At Management Services Northwest (MSNW) we are beginning our focus on 4th quarter, ending the year strong and looking ahead to our plans for 2015. We are evaluating our systems and what we can do to improve our efficiency and reliability at MSNW, as well as how we make our company a better place to work.
With one of our core values being continuous improvement, I wanted to share Three Impactful Words from a great business coach, Gino Wickman, and ask you to think about them and how to apply them for yourself and your organization.
People who value being real are people who are authentic and surround themselves with people who are also genuine and authentic. They lower their guards, are comfortable being themselves with no facades, are capable of being vulnerable, and admit their weaknesses. This typically leads to an environment that is more open and honest, where things move faster.

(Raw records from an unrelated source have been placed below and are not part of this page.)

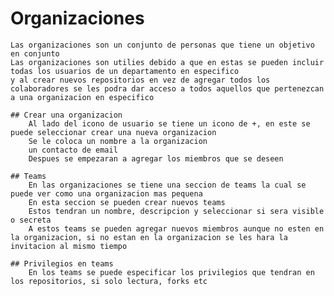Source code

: 

# Organizaciones
	Las organizaciones son un conjunto de personas que tiene un objetivo en conjunto
	Las organizaciones son utilies debido a que en estas se pueden incluir todas los usuarios de un departamento en especifico
	y al crear nuevos repositorios en vez de agregar todos los colaboradores se les podra dar acceso a todos aquellos que pertenezcan a una organizacion en especifico

	## Crear una organizacion
		Al lado del icono de usuario se tiene un icono de +, en este se puede seleccionar crear una nueva organizacion
		Se le coloca un nombre a la organizacion
		un contacto de email
		Despues se empezaran a agregar los miembros que se deseen

	## Teams 
		En las organizaciones se tiene una seccion de teams la cual se puede ver como una organizacion mas pequena
		En esta seccion se pueden crear nuevos teams
		Estos tendran un nombre, descripcion y seleccionar si sera visible o secreta
		A estos teams se pueden agregar nuevos miembros aunque no esten en la organizacion, si no estan en la organizacion se les hara la invitacion al mismo tiempo

	## Privilegios en teams
		En los teams se puede especificar los privilegios que tendran en los repositorios, si solo lectura, forks etc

The opposite are people who subscribe to the philosophy of “never let ‘em see you sweat.” They pretend that they are bulletproof, their guards are always up, and they feel that they always must have the answers. This typically leads to a more artificial environment, where things are bureaucratic and political.
Are you being real?
People who value simplicity are people that believe less is more, love reducing things to their bare essentials, and love rooting out and eliminating complexity. They believe in the 20/80 rule, subscribing to a philosophy of only doing the high-gain 20 percent activity that achieves 80 percent of the results and saying “no” more than they say “yes.” This typically leads to getting more done in less time with less effort and higher profits.
The opposite are people who are highly intellectual, love hyper-analyzing everything, love trying everything, love complexity, and are offended by simplicity. This can lead to organizational indigestion and analysis paralysis.
Are you keeping it simple?
People who value results are people who don’t waste time. All of their actions are in alignment with their goals. They make sure that everything they are doing (meetings, conversations, action items, and projects) are in sync with the objective. This typically leads to a high level of achievement and satisfaction.
The opposite are people who are afraid to measure, fear accountability, and tend to go through the motions. This typically leads to finger pointing, mediocrity, and “everyone gets a trophy” environments.
Are you focused on results?
This month think about being real, keeping things simple, and focusing on results in your work. Continuous improvement only occurs with intention and action.
“Focus on the critical few, not the insignificant many.”
“Remember, people will judge you by your actions, not by your intentions. You may have a heart of gold, but so does a hard-boiled egg.”